それはまさしくビッグバン。もしも人生を大別するならば、「バーミヤン餃子前」と「バーミヤン餃子後」に分かれるくらいの衝撃だった。
もったいぶらずに、先に結論から述べておきたい。
激ウマである。
もしもバーミヤンの餃子を食べたことがない人がいるのであれば、すべての予定をキャンセルし、今すぐにでもバーミヤンに向かった方が良い……と真顔で言うほどの美味さである。
ある意味、私は改心した。悟ったとでも言おうか。
毎日の日課である餃子めぐり。数えてみると、今日でちょうど20日目。いつ飽きるか、いつ飽きるか……と思いながら毎回違う店の餃子を食べているのだが、いまだ飽きないのだから餃子という食べ物は恐ろしい。いや、今日という日があるからこそ、飽きずに続けていられるのだ。
話を戻そう。
私と、同僚の原田たかしは、シトシトと雨が降る中、餃子難民になっていた。目星をつけていた店に行ってみるも、ラストオーダー後でNGサイン。ならばとばかりに向かった次の店は準備中で、頭の中にある別の店も、営業開始まで1時間以上もある “魔の刻” だった。
そんなとき──。
目の前に見慣れた桃がプリッと出現。言わずと知れたバーミヤンだ。
バーミヤンといえば中華である。
餃子くらいあるだろと。
当然あるだろと。
並ばないでも入れるだろと。
だってバーミヤンだしと。
バーミヤンでいっか、と。
つまり、仕方ないからバミったのである。
席につくなりメニューを見ると、やったら安い。
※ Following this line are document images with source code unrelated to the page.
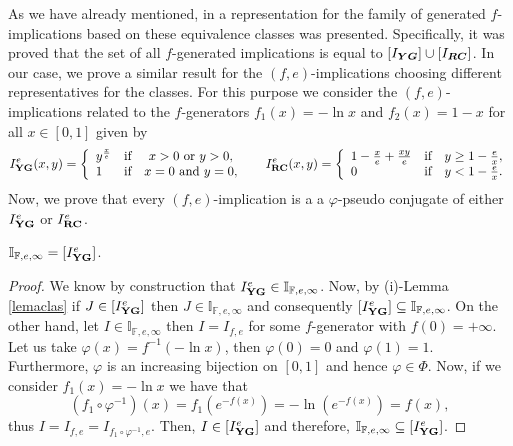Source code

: As we have already mentioned, in \cite{Vemuri2014} a representation for the family of generated $f$-implications based on these equivalence classes was presented. Specifically, it was proved that the set of all $f$-generated implications is equal to $[I_{\bm{YG}}]\cup [I_{\bm{RC}}]$. In our case, we prove a similar result for the $(f,e)$-implications choosing different representatives for the classes. For this purpose we consider the $(f,e)$-implications related to the $f$-generators $f_1(x)=-\ln x$ and $f_2(x)=1-x$ for all $x \in [0,1]$ given by
$$I_{\bf YG}^e(x,y)= \left\{ \begin{array}{lcc}
	y^{\frac{x}{e}} &   \hbox{if}  & x >0 \text{ or } y>0,         \\ 1  & \hbox{if}  & x=0 \text{ and } y=0,
\end{array}
\right.
\hspace{0.5cm}
I_{\bf RC}^e(x,y)= \left\{ \begin{array}{lcc}
	1-\frac{x}{e} + \frac{xy}{e} &   \hbox{if}  & y \geq 1-\frac{e}{x}, \\ 0  & \hbox{if}  & y < 1-\frac{e}{x}.
\end{array}
\right.
$$
Now, we prove that every $(f,e)$-implication is a a $\varphi$-pseudo conjugate of either $I_{\bf YG}^e$ or $I_{\bf RC}^e$.
\begin{theorem} $\mathbb{I}_{\mathbb{F},e,\infty} = [I_{\bf YG}^e]$.
\end{theorem}

\begin{proof}
	We know by construction that $I_{\bf YG}^e \in \mathbb{I}_{\mathbb{F},e,\infty}$. Now, by (i)-Lemma \ref{lemaclas} if $J \in [I_{\bf YG}^e]$ then $J \in \mathbb{I}_{\mathbb{F},e,\infty}$ and consequently $[I_{\bf YG}^e]\subseteq \mathbb{I}_{\mathbb{F},e,\infty}$.
	On the other hand, let $I \in \mathbb{I}_{\mathbb{F},e,\infty}$  then $I=I_{f,e}$ for some $f$-generator with $f(0)=+\infty$. Let us take $\varphi(x)=f^{-1}(-\ln x)$, then $\varphi(0)=0$ and $\varphi(1)=1$. Furthermore, $\varphi$ is  an increasing bijection on $[0,1]$ and hence $\varphi \in \Phi$. Now, if we consider $f_1(x)=-\ln x$ we have that
	$$(f_1 \circ \varphi^{-1})(x)=f_1(e^{-f(x)})=- \ln ( e^{-f(x)})=f(x),$$
	\noindent thus $I=I_{f,e}=I_{f_1 \circ \varphi^{-1},e}$. Then, $I \in [I_{\bf YG}^e]$ and therefore, $ \mathbb{I}_{\mathbb{F},e,\infty} \subseteq [I_{\bf YG}^e]$.
\end{proof}

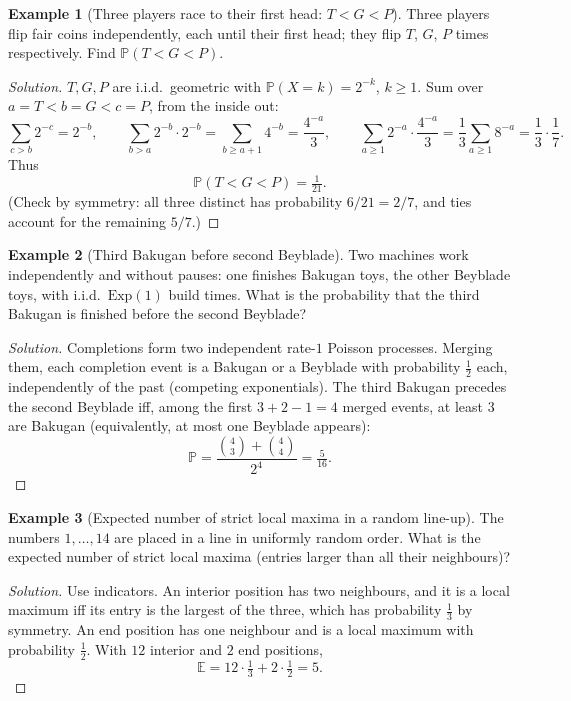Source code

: \documentclass[11pt]{article}
\theoremstyle{definition}
\newtheorem{example}{Example}[section]
\newcommand{\E}{\mathbb{E}}
\begin{document}
\begin{example}[Three players race to their first head: $T<G<P$]
Three players flip fair coins independently, each until their first head; they flip $T$, $G$, $P$ times respectively. Find $\mathbb P(T<G<P)$.
\end{example}

\begin{proof}[Solution]
$T,G,P$ are i.i.d.\ geometric with $\mathbb P(X=k)=2^{-k}$, $k\ge1$. Sum over $a=T<b=G<c=P$, from the inside out:
\[
\sum_{c>b}2^{-c}=2^{-b},\qquad \sum_{b>a}2^{-b}\cdot2^{-b}=\sum_{b\ge a+1}4^{-b}=\frac{4^{-a}}{3},\qquad\sum_{a\ge1}2^{-a}\cdot\frac{4^{-a}}3=\frac13\sum_{a\ge1}8^{-a}=\frac13\cdot\frac17 .
\]
Thus
\[
\mathbb P(T<G<P)=\boxed{\tfrac1{21}}.
\]
(Check by symmetry: all three distinct has probability $6/21=2/7$, and ties account for the remaining $5/7$.)
\end{proof}

\begin{example}[Third Bakugan before second Beyblade]
Two machines work independently and without pauses: one finishes Bakugan toys, the other Beyblade toys, with i.i.d.\ $\mathrm{Exp}(1)$ build times. What is the probability that the third Bakugan is finished before the second Beyblade?
\end{example}

\begin{proof}[Solution]
Completions form two independent rate-$1$ Poisson processes. Merging them, each completion event is a Bakugan or a Beyblade with probability $\tfrac12$ each, independently of the past (competing exponentials). The third Bakugan precedes the second Beyblade iff, among the first $3+2-1=4$ merged events, at least $3$ are Bakugan (equivalently, at most one Beyblade appears):
\[
\mathbb P=\frac{\binom43+\binom44}{2^4}=\boxed{\tfrac5{16}}.
\]
\end{proof}

\begin{example}[Expected number of strict local maxima in a random line-up]
The numbers $1,\dots,14$ are placed in a line in uniformly random order. What is the expected number of strict local maxima (entries larger than all their neighbours)?
\end{example}

\begin{proof}[Solution]
Use indicators. An interior position has two neighbours, and it is a local maximum iff its entry is the largest of the three, which has probability $\tfrac13$ by symmetry. An end position has one neighbour and is a local maximum with probability $\tfrac12$. With $12$ interior and $2$ end positions,
\[
\E=12\cdot\tfrac13+2\cdot\tfrac12=\boxed{5}.
\]
\end{proof}
\end{document}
思わず「(笑)」となるほど安かった。イマ風のネットスラング風に表現するなら「www」であり、実際、我々は「やっすwww」などとヘラヘラ笑いながら、6個入りの「本格焼き餃子(税抜239円)」が2枚(12個)付いてくる「W焼餃子(税抜449円)」を注文した。
てゆうか安すぎwww
お持ち帰り(12個で299円)にしたらさらに安いwww
てゆーか水もおしぼりもセルフサービスwww
ナメていた。もう、悪い意味での草(www)が絶えなかった。完全にバカにしてた。上から目線の嫌な奴らだったと今では思う。
そうこうしているうちにwの餃子が登場したのだが……
これまた「www」な見た目だった。
「はいはい」みたいな。
いわゆる「あーゆー味ね……」みたいな。
すべてが想像つく見た目だった。
ところが、口に入れた次の瞬間……
ど、ど、どういうこと……⁉︎
私と原田はお互いに目を見合わせ、しばしの間、動けなかった。予想に反して美味かった……どころの話ではない。一撃で脚に来るパンチを食らったボクサーとでも言おうか、バットに当たった瞬間にホームランとわかる大谷の一撃を食らったピッチャーとでも言おうか。
うま “すぎる” のである。
毎日飽きずに餃子を食べ続けて20日目に突入中、絶対音感ならぬ「絶対餃子感」があるならば、ビンビンに研ぎ澄まされているコンディション、いわば「餃子ゾーン」に突入中の我々が、真顔で硬直するほどの味だったのである。
具体的に何がどう美味いのかを早口でまとめるならば、
モッタリしない軽やかな薄皮! そして口に入れた瞬間にドバっと広がる肉汁! いいや、肉汁なんて生易しいものじゃない……これはもう、肉スープだ! そして多すぎず、少なすぎず、絶妙な量の肉餡!! 皮と肉の間に感じる絶妙な「遊び」っ!! 具材の味も実に良しっ……!! 何個食べても飽きない……。なんだこれ……なんなんだこれ〜っ!!
──てな具合。
実際、原田は、3つくらい食べ終えた時、真剣な顔で「ぼく、これなら、毎日3食でも大丈夫です」と言っていた。実は私も同感である。おそろしいことに、見た目に反して、いつまでもいつまでも食べていたい……と思うほどの軽やかさなのだ。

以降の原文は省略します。